-- PROBLEM REQUIREMENTS --
Could you find each line of the data below that contains the word "cite" and copy those lines?

-- RECORDED INFORMATION --
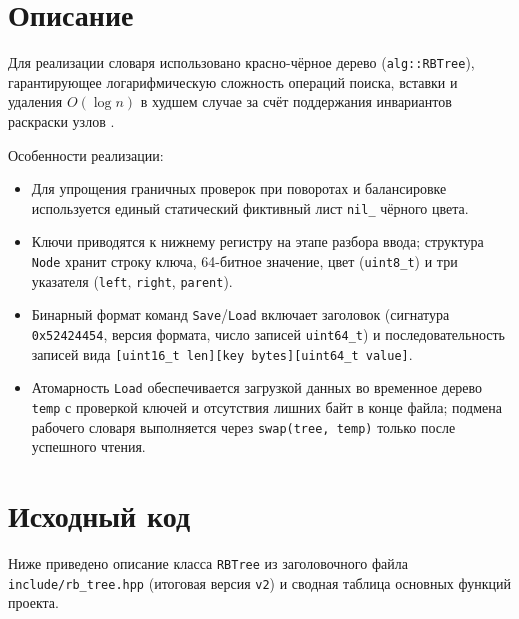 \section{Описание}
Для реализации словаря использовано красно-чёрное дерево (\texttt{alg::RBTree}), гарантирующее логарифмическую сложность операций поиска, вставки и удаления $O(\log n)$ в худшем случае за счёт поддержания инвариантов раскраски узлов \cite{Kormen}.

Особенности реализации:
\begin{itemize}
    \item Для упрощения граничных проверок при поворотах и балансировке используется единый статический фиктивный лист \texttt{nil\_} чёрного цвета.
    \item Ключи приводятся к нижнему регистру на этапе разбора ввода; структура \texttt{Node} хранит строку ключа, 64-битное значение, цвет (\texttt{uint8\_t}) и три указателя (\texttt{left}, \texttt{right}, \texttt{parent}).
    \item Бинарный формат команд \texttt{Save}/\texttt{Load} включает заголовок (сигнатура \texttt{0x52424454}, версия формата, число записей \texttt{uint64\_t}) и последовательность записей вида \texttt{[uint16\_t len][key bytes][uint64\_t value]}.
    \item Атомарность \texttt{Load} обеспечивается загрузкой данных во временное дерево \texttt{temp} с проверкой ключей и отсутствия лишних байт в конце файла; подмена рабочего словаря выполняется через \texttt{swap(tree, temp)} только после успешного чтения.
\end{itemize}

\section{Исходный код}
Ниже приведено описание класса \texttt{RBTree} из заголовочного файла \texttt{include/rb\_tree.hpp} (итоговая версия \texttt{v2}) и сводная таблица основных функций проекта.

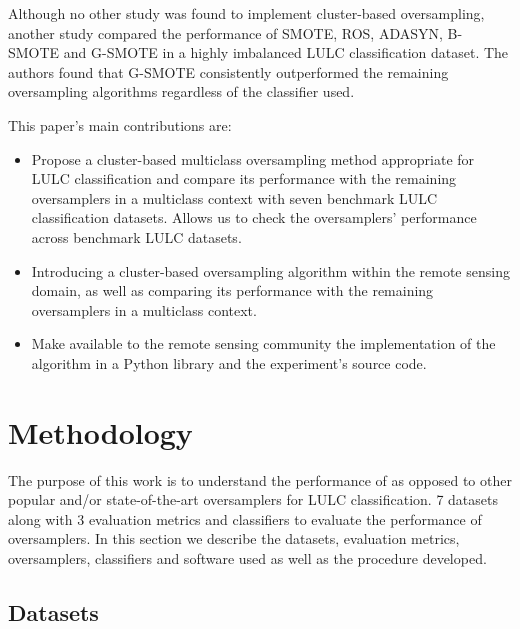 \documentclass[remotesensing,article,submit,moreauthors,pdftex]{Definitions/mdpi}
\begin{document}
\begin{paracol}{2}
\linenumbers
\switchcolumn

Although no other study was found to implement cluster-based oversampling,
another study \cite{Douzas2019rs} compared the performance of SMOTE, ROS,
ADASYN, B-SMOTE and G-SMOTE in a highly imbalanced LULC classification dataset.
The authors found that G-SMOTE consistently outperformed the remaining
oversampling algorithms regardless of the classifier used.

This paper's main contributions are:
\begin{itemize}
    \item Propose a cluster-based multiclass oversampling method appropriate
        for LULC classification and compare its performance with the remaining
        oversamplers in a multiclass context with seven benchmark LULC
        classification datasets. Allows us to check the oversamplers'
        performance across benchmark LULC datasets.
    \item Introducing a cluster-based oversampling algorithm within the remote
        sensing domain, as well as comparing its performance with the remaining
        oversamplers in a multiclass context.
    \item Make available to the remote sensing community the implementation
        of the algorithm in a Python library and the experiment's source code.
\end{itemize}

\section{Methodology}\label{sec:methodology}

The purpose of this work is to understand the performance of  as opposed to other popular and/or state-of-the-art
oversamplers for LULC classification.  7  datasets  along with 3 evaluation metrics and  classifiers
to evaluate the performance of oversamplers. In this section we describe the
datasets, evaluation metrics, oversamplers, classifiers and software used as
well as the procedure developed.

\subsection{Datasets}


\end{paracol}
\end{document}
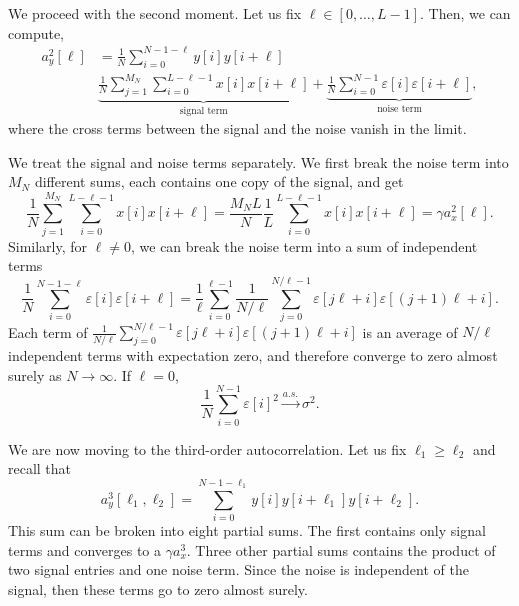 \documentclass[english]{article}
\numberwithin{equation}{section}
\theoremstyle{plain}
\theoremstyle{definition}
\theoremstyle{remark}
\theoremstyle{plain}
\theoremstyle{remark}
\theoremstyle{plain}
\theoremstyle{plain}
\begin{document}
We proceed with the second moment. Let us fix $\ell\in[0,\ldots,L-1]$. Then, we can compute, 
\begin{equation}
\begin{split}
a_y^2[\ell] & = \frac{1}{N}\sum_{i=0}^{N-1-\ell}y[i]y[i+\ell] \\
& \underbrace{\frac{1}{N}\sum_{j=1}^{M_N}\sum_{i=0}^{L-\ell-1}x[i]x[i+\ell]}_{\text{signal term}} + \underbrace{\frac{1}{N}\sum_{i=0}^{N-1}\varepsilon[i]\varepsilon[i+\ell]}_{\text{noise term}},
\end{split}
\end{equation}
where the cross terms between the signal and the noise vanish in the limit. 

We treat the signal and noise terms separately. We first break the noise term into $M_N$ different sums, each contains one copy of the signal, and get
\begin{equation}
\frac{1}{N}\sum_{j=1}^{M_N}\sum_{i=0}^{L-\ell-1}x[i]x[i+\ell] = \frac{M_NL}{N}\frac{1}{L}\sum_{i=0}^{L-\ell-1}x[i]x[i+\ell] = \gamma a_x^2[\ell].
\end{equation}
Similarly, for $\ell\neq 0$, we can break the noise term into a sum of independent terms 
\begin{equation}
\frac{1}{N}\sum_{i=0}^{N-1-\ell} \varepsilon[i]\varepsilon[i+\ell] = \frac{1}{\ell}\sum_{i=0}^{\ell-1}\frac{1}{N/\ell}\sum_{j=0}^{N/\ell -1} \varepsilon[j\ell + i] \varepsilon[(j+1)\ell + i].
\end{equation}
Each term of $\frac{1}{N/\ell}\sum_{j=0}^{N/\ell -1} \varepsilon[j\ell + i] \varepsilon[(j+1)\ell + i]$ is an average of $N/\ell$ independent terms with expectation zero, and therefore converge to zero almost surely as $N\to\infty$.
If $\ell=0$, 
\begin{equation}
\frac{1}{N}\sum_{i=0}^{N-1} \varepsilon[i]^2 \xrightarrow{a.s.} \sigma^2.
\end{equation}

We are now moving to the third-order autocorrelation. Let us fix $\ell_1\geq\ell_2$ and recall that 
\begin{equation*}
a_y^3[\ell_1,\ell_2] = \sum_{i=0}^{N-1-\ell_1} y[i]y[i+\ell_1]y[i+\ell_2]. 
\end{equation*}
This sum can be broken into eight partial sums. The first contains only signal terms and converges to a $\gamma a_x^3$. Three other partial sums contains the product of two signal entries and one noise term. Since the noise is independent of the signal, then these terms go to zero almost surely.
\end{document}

-- ANSWER TO THIS EXERCISE --
Для реализации словаря использовано красно-чёрное дерево (\texttt{alg::RBTree}), гарантирующее логарифмическую сложность операций поиска, вставки и удаления $O(\log n)$ в худшем случае за счёт поддержания инвариантов раскраски узлов \cite{Kormen}.
another study \cite{Douzas2019rs} compared the performance of SMOTE, ROS,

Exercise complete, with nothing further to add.